Consider this simple recipe for making homemade bread. Make a product from pumpkin pulp, mashed potatoes, flaxseeds, and full-fat kefir. Add cumin seeds, ground coriander, walnuts, cocoa powder.

Video: how to bake homemade bread

Day after day we work to earn our bread and butter. We greet guests at the door with bread and salt. We ask for “bread and circuses.” We break bread and share with our neighbors. We see you off on your way with bread and remember the departed. Bread is everything to us.

It is believed that the first bread appeared in the Neolithic era. Our ancestors mixed flattened, partially crushed grains with water and baked them on hot cobblestones. But how did humanity get from these prehistoric flatbreads to the bread as we know it now?

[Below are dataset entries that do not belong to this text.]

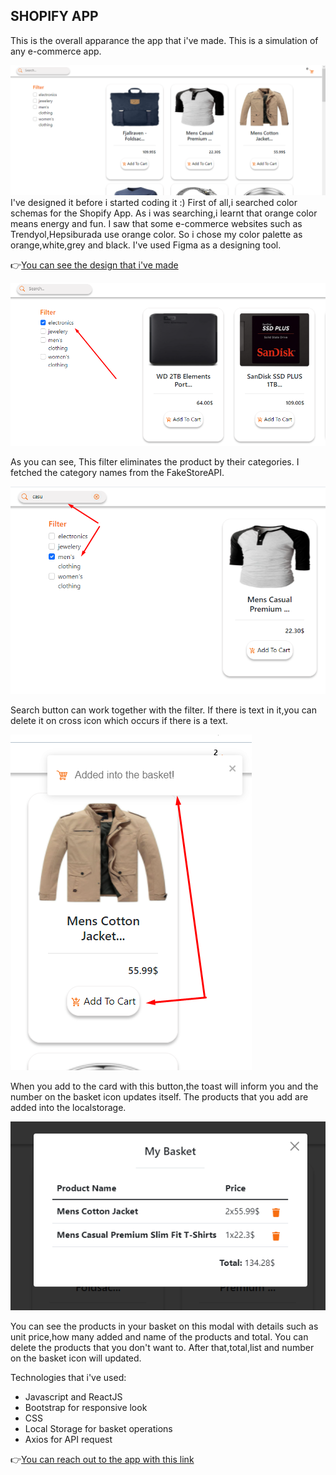  ## SHOPIFY APP
 
 This is the overall apparance the app that i've made. This is a simulation of any e-commerce app. 
 
 ![shopifyphoto](https://github.com/niluferpolat/shopify/blob/main/ShopifyApp.png)
 I've designed it before i started coding it :) First of all,i searched  color schemas for the Shopify App. As i was searching,i learnt that orange color means energy and fun. I saw that some e-commerce websites such as Trendyol,Hepsiburada use orange color. So i chose my color palette as orange,white,grey and black. I've used Figma as a designing tool.
 
 :point_right:[You can see the design that i've made](https://www.figma.com/file/FRYjWYYaBItxwCWpOJUeMx/Untitled?node-id=0%3A1)
 
 ![filterphoto](https://github.com/niluferpolat/shopify/blob/main/resim_2022-02-05_144858.png)
 
 As you can see, This filter eliminates the product by their categories. I fetched the category names from the FakeStoreAPI.
 
 ![search](https://github.com/niluferpolat/shopify/blob/main/resim_2022-02-05_145204.png)
 
 Search button can work together with the filter. If there is text in it,you can delete it on cross icon which occurs if there is a text.
 
 ![card](https://github.com/niluferpolat/shopify/blob/main/resim_2022-02-05_145611.png)
 
 When you add to the card with this button,the toast will inform you and the number on the basket icon updates itself.
 The products that you add are added into the localstorage.
 
 ![modal](https://github.com/niluferpolat/shopify/blob/main/resim_2022-02-05_145847.png)
 
 You can see the products in your basket on this modal with details such as unit price,how many added and name of the products and total.
 You can delete the products that you don't want to. After that,total,list and number on the basket icon will updated. 
 
 Technologies that i've used:
 
 * Javascript and ReactJS
 * Bootstrap for responsive look
 * CSS
 * Local Storage for basket operations
 * Axios for API request
 
 
 :point_right:[You can reach out to the app with this link](https://unruffled-liskov-e50284.netlify.app)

The art of baking was widely developed in Ancient Egypt. The fact is that it was the Egyptians who discovered the secret of sourdough bread. According to legend, one of the slaves was entrusted with baking traditional flour tortillas. The baker kneaded the dough (and it was in the monstrous sun), but was forced to leave. When the would-be cook returned, he discovered that the dough had turned sour. Trying to hide his mistake, the poor fellow crushed the dough and hastily put it in the oven. The result was the fluffiest bread ever baked. The idea was quickly picked up by the ancient Greeks, and the fame of the newfangled fluffy bun spread throughout the ancient world. The Roman Empire even had large public ovens for mass production of beloved baked goods.

Unfortunately, mechanized factories and bread factories that mushroomed around the world at the end of the 19th century virtually brought home baking to a standstill.

The invention of the bread machine twenty-seven years ago finally destroyed the old tradition. But admit it, how much you want real bread, cooked with love, with soul!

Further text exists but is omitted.